There didn't seem to be much snow this morning, but I had to take a parcel the 6 miles to the post office. There are several steep sections in the hills along the single-track road around these parts, but I didn't expect any issues. I got up the first one nae bother, and settled in. But then, a mile or so from a steeper one, someone coming along the other way stopped me and said he'd failed to get up the hill, Cnoc a' Bhainne. I said I'd give it a try.

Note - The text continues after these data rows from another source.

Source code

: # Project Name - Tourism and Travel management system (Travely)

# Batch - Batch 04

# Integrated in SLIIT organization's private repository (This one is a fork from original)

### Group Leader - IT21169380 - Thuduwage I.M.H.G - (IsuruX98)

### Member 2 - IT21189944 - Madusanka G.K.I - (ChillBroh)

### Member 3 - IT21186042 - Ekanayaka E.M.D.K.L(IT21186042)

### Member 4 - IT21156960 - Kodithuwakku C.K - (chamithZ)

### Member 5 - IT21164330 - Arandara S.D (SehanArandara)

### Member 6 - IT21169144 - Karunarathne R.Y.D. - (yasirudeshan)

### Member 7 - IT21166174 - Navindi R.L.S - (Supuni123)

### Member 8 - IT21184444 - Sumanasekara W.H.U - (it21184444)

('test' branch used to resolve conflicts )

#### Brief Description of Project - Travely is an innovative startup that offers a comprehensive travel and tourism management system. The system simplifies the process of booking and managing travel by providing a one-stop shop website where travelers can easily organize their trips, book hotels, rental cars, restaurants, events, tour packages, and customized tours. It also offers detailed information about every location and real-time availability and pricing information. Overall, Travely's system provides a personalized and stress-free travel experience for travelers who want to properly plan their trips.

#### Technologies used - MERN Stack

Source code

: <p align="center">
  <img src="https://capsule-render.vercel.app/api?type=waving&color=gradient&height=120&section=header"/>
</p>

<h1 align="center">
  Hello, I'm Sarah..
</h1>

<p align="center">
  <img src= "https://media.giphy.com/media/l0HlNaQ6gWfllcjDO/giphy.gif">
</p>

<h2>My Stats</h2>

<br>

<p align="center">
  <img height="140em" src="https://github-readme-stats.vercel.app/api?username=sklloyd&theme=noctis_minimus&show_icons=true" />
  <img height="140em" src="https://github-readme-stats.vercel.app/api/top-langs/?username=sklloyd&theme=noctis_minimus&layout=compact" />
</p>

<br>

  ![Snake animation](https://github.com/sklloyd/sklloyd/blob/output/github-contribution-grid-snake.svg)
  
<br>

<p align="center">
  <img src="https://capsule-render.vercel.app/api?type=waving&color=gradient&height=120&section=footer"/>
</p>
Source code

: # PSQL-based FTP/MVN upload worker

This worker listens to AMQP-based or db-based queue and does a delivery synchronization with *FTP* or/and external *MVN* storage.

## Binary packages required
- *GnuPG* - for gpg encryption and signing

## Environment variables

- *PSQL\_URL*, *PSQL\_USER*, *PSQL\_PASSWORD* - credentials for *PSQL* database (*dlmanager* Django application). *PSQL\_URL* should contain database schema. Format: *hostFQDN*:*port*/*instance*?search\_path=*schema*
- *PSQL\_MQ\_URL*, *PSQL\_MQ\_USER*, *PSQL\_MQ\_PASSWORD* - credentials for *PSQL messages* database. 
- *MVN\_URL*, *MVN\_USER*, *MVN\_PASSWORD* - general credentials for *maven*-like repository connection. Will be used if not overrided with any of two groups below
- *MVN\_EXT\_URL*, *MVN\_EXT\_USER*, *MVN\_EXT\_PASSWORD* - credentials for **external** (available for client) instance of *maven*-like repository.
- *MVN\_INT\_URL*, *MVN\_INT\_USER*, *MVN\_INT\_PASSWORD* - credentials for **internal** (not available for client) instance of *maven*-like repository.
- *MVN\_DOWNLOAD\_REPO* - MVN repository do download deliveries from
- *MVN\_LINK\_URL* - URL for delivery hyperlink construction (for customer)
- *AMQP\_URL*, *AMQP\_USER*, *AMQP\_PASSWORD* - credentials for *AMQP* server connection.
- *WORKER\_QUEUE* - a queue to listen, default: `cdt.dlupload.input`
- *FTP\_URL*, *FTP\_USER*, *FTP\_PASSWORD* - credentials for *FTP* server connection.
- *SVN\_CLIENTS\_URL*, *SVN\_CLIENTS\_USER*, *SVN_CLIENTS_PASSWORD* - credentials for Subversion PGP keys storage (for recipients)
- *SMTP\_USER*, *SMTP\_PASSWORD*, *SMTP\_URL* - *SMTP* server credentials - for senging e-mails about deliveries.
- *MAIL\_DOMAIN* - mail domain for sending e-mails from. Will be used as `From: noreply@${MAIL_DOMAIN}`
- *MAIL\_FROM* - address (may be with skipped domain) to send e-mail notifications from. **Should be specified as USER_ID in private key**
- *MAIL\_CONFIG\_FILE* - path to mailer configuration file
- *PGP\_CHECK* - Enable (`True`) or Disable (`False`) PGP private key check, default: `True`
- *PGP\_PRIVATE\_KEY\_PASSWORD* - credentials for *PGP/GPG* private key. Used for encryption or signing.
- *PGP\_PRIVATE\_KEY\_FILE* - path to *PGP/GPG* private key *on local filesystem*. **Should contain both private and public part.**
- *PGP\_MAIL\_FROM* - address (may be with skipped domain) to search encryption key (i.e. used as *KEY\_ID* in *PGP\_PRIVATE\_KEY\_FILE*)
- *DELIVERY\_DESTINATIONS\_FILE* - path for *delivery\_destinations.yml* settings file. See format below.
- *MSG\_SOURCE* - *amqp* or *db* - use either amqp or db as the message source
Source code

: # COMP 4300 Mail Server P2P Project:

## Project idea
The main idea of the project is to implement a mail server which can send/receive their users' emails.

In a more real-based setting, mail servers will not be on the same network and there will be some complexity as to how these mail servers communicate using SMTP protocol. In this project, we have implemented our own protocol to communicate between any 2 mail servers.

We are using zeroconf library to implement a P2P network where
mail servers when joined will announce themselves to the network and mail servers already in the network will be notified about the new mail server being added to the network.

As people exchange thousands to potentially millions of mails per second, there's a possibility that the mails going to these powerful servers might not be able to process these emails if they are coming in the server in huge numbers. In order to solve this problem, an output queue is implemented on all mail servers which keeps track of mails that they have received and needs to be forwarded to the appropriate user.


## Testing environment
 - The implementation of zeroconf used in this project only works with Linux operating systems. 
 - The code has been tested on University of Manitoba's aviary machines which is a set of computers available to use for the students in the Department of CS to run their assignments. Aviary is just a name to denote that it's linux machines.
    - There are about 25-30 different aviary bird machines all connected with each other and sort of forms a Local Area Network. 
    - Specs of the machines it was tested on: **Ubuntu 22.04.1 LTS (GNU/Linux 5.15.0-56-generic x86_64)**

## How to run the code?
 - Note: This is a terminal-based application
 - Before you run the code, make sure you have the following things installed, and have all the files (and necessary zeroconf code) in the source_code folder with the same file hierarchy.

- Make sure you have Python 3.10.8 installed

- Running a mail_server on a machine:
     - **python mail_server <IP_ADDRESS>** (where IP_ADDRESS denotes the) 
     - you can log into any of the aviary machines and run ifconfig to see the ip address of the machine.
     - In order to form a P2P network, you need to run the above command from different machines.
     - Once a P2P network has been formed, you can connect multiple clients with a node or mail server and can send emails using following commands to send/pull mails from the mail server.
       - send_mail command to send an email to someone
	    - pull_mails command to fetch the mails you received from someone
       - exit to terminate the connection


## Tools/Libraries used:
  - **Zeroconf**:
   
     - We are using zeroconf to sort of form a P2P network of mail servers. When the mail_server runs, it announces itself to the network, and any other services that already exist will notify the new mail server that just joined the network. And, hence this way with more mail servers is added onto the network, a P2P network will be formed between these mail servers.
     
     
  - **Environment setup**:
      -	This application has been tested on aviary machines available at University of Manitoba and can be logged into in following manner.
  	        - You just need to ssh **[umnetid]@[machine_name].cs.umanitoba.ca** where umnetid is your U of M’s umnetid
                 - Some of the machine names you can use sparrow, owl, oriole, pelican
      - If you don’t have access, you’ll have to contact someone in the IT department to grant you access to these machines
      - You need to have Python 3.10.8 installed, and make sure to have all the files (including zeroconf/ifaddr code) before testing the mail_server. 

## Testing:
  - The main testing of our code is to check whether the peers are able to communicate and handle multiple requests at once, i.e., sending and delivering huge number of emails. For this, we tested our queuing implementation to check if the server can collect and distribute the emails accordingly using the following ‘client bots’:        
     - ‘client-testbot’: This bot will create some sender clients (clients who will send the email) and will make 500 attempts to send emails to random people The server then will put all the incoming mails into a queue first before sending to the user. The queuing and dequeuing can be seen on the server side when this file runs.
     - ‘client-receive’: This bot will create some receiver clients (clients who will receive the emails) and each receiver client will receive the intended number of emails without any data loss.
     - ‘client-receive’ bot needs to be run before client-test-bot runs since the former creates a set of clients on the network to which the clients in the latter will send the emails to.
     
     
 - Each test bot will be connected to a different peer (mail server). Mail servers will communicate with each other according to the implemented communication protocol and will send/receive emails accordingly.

(I have some dashcam footage of this, but can't see a way to upload it - sorry
EDIT: Sorted - see links ar end)

This hill starts and ends with 90 degree bends, and typically requires about 35-40% power to keep moving. Goth Leo moved a little - I can't say twitched or snaked - but soon got himself sorted and although at the very beginning I could feel a loss of grip, at no point did I feel anywhere near a break point or in any danger. At the top 90 degree bend, Leo behaved impeccably, turning confidently. There is then a steep slalom of a section, before going down the other side, Srón. Here, ABS gets tested, but apart from an initial hesitance, I felt really certain he would, indeed, stop.

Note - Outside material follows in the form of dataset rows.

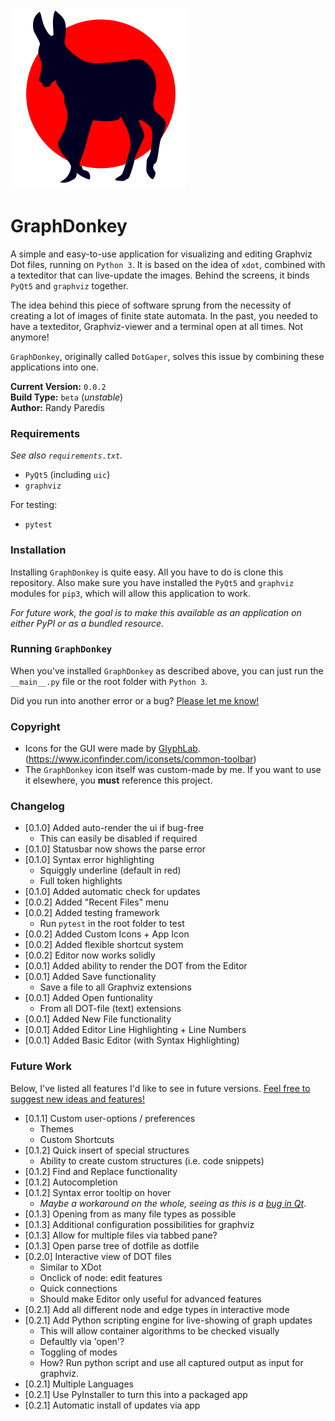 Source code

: ![](vendor/icons/graphdonkey.svg)
# GraphDonkey
A simple and easy-to-use application for visualizing and editing Graphviz
Dot files, running on `Python 3`. It is based on the idea of `xdot`, combined 
with a texteditor that can live-update the images. Behind the screens, it 
binds `PyQt5` and `graphviz` together.

The idea behind this piece of software sprung from the necessity of creating a
lot of images of finite state automata. In the past, you needed to  have a
texteditor, Graphviz-viewer and a terminal open at all times. Not anymore!

`GraphDonkey`, originally called `DotGaper`, solves this issue by combining these
applications into one.

**Current Version:** `0.0.2`<br/>
**Build Type:** `beta` (_unstable_)<br/>
**Author:** Randy Paredis

### Requirements
_See also `requirements.txt`._
* `PyQt5` (including `uic`)
* `graphviz`

For testing:
* `pytest`

### Installation
Installing `GraphDonkey` is quite easy. All you have to do is clone this
repository. Also make sure you have installed the `PyQt5` and `graphviz`
modules for `pip3`, which will allow this application to work.

_For future work, the goal is to make this available as an application on
either PyPI or as a bundled resource._

### Running `GraphDonkey`
When you've installed `GraphDonkey` as described above, you can just run
the `__main__.py` file or the root folder with `Python 3`.

Did you run into another error or a bug?
[Please let me know!](https://github.com/RandyParedis/GraphDonkey/issues)

### Copyright
* Icons for the GUI were made by [GlyphLab](https://glyphlab.com/).
(https://www.iconfinder.com/iconsets/common-toolbar)
* The `GraphDonkey` icon itself was custom-made by me. If you want to use it
elsewhere, you **must** reference this project.

### Changelog
* [0.1.0] Added auto-render the ui if bug-free
  * This can easily be disabled if required
* [0.1.0] Statusbar now shows the parse error
* [0.1.0] Syntax error highlighting
  * Squiggly underline (default in red)
  * Full token highlights
* [0.1.0] Added automatic check for updates
* [0.0.2] Added "Recent Files" menu
* [0.0.2] Added testing framework
  * Run `pytest` in the root folder to test
* [0.0.2] Added Custom Icons + App Icon
* [0.0.2] Added flexible shortcut system
* [0.0.2] Editor now works solidly
* [0.0.1] Added ability to render the DOT from the Editor
* [0.0.1] Added Save functionality
  * Save a file to all Graphviz extensions
* [0.0.1] Added Open funtionality
  * From all DOT-file (text) extensions
* [0.0.1] Added New File functionality
* [0.0.1] Added Editor Line Highlighting + Line Numbers
* [0.0.1] Added Basic Editor (with Syntax Highlighting)

### Future Work
Below, I've listed all features I'd like to see in future versions.
[Feel free to suggest new ideas and features!](
https://github.com/RandyParedis/GraphDonkey/issues)
* [0.1.1] Custom user-options / preferences
  * Themes
  * Custom Shortcuts 
* [0.1.2] Quick insert of special structures
  * Ability to create custom structures (i.e. code snippets)
* [0.1.2] Find and Replace functionality
* [0.1.2] Autocompletion
* [0.1.2] Syntax error tooltip on hover
  * _Maybe a workaround on the whole, seeing as this is a [bug in Qt](
  https://bugreports.qt.io/browse/QTBUG-21553)_.
* [0.1.3] Opening from as many file types as possible
* [0.1.3] Additional configuration possibilities for graphviz
* [0.1.3] Allow for multiple files via tabbed pane?
* [0.1.3] Open parse tree of dotfile as dotfile
* [0.2.0] Interactive view of DOT files
  * Similar to XDot
  * Onclick of node: edit features
  * Quick connections
  * Should make Editor only useful for advanced features
* [0.2.1] Add all different node and edge types in interactive mode
* [0.2.1] Add Python scripting engine for live-showing of graph updates
  * This will allow container algorithms to be checked visually
  * Defaultly via 'open'?
  * Toggling of modes
  * How? Run python script and use all captured output as input for graphviz.
* [0.2.1] Multiple Languages
* [0.2.1] Use PyInstaller to turn this into a packaged app
* [0.2.1] Automatic install of updates via app

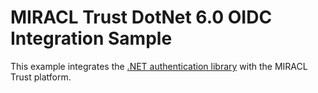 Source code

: # MIRACL Trust DotNet 6.0 OIDC Integration Sample

This example integrates the
[.NET authentication library](https://www.nuget.org/packages/Microsoft.AspNetCore.Authentication.OpenIdConnect/)
with the MIRACL Trust platform.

When I got into the village, folk I spoke to said the journey was carnage slightly earlier, with vans off the road etc. (I then realised I had forgotten to bring the parcel with me, proving they'll sell MG4s to world-class idiots, so be careful out there.)

On the way back, on the first part of Srón, I saw a light truck coming back towards me down the hill, but without reverse lights on. He managed to stop, and I managed to get past. Again, this hill needs a lot of power to get up, but again, the car was sure footed. I did have a friendly tussle with some sheep on the road, who planned to stop me at the steepest section, but gave in at the last minute.

Coming down the other side, at Cnoc a' Bhainne, there was a car at the bottom. I stopped to see if they needed assistance but she was OK, though shaken as she couldn't get her car up the hill at all. Someone was coming to collect her.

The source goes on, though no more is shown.